Here’s a video of the glowing tubes in the SOL Grotto exhibit:
If you’re interested in a traditional review of the entire Natural Discourse installation, the Endless Swarm blog has a good overview, and has this to say about SOL Grotto:
“SOL Grotto”, by Ronald Rael & Virginia San Fratello, was a delightful meditation on perception. Situated above Strawberry Creek, the dark wooden bunker is pierced with hundreds of glass pipes cozened from local ex-company Solyndra. Tiny snippets of the world outside can be discerned through the tubes, making one feel like they’re inside the compound eye of an insect.
Several people throughout the afternoon came to inspect the exhibit; some may have been art lovers, but I suspect many were just curious to see for themselves the only surviving Legendary Lost Tubes of Solyndra.
Although the tubes when viewed as the artists intended do indeed have a hypnotic phosphorescence…
…when viewed from the side, the magic suddenly disappears. You’re jolted back to reality and realize that you’re just looking at nothing more than simple tubes of glass stuck in some plywood. Kind of a metaphor for Solyndra itself: solar technology which may have seemed magical at first, but when viewed realistically turned out to be not that special.

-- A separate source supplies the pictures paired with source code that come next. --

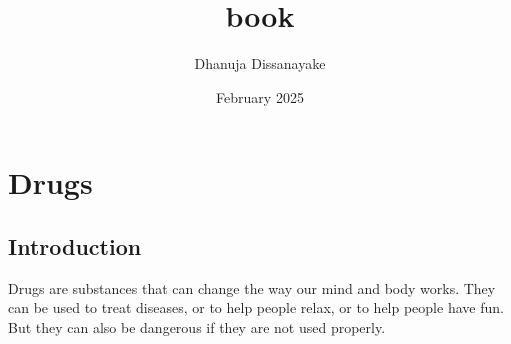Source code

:\documentclass[12pt, a4paper, twoside]{book}
\title{book}
\author{Dhanuja Dissanayake }
\date{February 2025}
\begin{document}
\maketitle

\chapter{Drugs}

\section{Introduction}  

Drugs are substances that can change the way our mind and body works. They can be used to treat diseases, or to help people relax, or to help people have fun. But they can also be dangerous if they are not used properly.
\end{document}
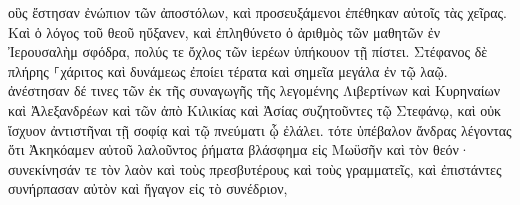 \documentclass{openreader}
\begin{document}
οὓς ἔστησαν ἐνώπιον τῶν ἀποστόλων, καὶ προσευξάμενοι ἐπέθηκαν αὐτοῖς τὰς χεῖρας. 
Καὶ ὁ λόγος τοῦ θεοῦ ηὔξανεν, καὶ ἐπληθύνετο ὁ ἀριθμὸς τῶν μαθητῶν ἐν Ἰερουσαλὴμ σφόδρα, πολύς τε ὄχλος τῶν ἱερέων ὑπήκουον τῇ πίστει. 
Στέφανος δὲ πλήρης ⸀χάριτος καὶ δυνάμεως ἐποίει τέρατα καὶ σημεῖα μεγάλα ἐν τῷ λαῷ. 
ἀνέστησαν δέ τινες τῶν ἐκ τῆς συναγωγῆς τῆς λεγομένης Λιβερτίνων καὶ Κυρηναίων καὶ Ἀλεξανδρέων καὶ τῶν ἀπὸ Κιλικίας καὶ Ἀσίας συζητοῦντες τῷ Στεφάνῳ, 
καὶ οὐκ ἴσχυον ἀντιστῆναι τῇ σοφίᾳ καὶ τῷ πνεύματι ᾧ ἐλάλει. 
τότε ὑπέβαλον ἄνδρας λέγοντας ὅτι Ἀκηκόαμεν αὐτοῦ λαλοῦντος ῥήματα βλάσφημα εἰς Μωϋσῆν καὶ τὸν θεόν· 
συνεκίνησάν τε τὸν λαὸν καὶ τοὺς πρεσβυτέρους καὶ τοὺς γραμματεῖς, καὶ ἐπιστάντες συνήρπασαν αὐτὸν καὶ ἤγαγον εἰς τὸ συνέδριον, 
\end{document}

The back side of the “grotto” shed reveals just how long the tubes really are, as the outer half of each tube reaches to catch the sunshine. I’m surprised that a curious bird or falling branch has not yet broken some of the exposed glasswork.
There are many ironies to this postmodern repurposing of scavenged Solyndra tubes, but perhaps the most bizarre is this:
The Solyndra loan guarantees were given largely at the urging of Steven Chu, appointed by Obama in 2009 to head the Department of Energy. Chu was recruited to the DOE from his position as director of the Lawrence Berkeley National Laboratory, where he directed research into alternative energy sources.
And where exactly is the Lawrence Berkeley National Laboratory? In the hills above the U.C. Berkeley campus, directly across the road from the U.C. Botanical Garden. In fact, Steven Chu’s former office is only about a thousand yards from the SOL Grotto exhibit itself, as this aerial view reveals:
Is it a sheer coincidence that the few surviving repurposed Solyndra tubes ended up just a stone’s throw from the former office of the one person most responsible for the Solyndra debacle? Or was this detail part of the artists’ subtle sarcastic commentary?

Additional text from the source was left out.